Records from a data source:
+ + + +

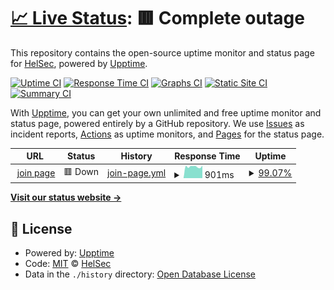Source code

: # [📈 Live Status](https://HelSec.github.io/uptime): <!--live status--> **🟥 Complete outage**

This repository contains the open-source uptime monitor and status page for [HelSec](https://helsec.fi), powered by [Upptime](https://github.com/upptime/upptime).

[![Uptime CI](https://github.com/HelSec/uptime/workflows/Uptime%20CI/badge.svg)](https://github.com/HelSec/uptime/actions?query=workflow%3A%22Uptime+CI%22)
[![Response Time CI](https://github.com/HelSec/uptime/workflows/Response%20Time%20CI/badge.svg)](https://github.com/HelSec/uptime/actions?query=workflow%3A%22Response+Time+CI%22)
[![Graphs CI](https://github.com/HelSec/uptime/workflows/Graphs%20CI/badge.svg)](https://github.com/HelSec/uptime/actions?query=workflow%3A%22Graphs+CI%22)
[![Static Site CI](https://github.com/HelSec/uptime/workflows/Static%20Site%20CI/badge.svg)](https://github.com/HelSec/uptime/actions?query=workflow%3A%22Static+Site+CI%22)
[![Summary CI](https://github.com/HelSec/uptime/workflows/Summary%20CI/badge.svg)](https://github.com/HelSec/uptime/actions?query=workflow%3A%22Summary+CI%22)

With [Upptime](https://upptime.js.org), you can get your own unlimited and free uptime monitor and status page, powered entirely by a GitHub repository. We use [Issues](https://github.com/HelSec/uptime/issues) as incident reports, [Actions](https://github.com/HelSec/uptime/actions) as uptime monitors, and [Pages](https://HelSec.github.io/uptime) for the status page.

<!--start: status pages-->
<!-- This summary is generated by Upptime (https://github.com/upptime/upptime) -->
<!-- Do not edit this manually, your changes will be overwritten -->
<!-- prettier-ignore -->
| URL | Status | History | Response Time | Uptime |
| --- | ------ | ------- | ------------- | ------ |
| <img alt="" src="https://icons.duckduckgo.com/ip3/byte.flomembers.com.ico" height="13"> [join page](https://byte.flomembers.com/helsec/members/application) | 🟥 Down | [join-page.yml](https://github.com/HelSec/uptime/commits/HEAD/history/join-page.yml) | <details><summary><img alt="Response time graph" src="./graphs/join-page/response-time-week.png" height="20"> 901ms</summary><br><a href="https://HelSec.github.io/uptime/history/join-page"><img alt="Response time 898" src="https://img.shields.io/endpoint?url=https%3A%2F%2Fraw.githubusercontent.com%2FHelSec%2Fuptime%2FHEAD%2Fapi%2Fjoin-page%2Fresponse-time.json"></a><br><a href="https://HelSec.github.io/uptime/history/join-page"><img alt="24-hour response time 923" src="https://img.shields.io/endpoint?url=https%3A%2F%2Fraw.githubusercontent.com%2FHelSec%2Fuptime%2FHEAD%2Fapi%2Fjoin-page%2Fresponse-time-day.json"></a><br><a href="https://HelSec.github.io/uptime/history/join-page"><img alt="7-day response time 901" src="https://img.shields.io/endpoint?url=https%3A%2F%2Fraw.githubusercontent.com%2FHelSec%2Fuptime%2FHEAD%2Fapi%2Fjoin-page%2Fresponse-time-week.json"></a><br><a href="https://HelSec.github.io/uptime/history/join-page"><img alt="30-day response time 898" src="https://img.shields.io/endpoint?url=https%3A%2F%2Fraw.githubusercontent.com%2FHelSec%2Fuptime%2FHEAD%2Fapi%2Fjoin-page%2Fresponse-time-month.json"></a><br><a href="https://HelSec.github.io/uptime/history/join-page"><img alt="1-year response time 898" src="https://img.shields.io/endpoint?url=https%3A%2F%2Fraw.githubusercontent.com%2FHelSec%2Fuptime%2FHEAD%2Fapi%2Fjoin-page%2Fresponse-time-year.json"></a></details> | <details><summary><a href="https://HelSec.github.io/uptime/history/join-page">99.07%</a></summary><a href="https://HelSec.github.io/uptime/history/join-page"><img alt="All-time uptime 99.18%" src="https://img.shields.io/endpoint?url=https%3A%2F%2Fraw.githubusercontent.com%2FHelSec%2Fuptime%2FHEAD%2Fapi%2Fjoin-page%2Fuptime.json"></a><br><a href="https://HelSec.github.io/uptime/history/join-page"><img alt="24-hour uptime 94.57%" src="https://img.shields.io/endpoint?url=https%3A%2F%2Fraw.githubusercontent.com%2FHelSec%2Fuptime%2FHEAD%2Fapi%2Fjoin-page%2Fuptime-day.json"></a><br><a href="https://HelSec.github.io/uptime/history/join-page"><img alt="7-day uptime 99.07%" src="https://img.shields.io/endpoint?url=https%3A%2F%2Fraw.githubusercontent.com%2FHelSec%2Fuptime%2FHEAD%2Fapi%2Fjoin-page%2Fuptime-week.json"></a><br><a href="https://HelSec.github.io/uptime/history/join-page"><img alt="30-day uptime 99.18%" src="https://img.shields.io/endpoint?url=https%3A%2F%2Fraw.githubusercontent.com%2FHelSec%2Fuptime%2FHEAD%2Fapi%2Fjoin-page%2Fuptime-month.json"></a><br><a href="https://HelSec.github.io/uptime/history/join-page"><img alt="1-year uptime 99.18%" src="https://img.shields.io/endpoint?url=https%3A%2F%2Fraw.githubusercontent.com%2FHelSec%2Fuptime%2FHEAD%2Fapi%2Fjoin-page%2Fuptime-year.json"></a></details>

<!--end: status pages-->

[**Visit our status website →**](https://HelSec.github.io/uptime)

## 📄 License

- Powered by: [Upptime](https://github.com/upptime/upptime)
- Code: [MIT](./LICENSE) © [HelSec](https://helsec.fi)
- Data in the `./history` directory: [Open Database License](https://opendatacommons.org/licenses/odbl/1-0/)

+ + + +

• [TASK INSTRUCTIONS] With the entries above as the source, set down exactly the lines from the one holding "- Code: [MIT](./LICENSE)" through the last line, both ends included.

• [RESULT]
- Code: [MIT](./LICENSE) © [HelSec](https://helsec.fi)
- Data in the `./history` directory: [Open Database License](https://opendatacommons.org/licenses/odbl/1-0/)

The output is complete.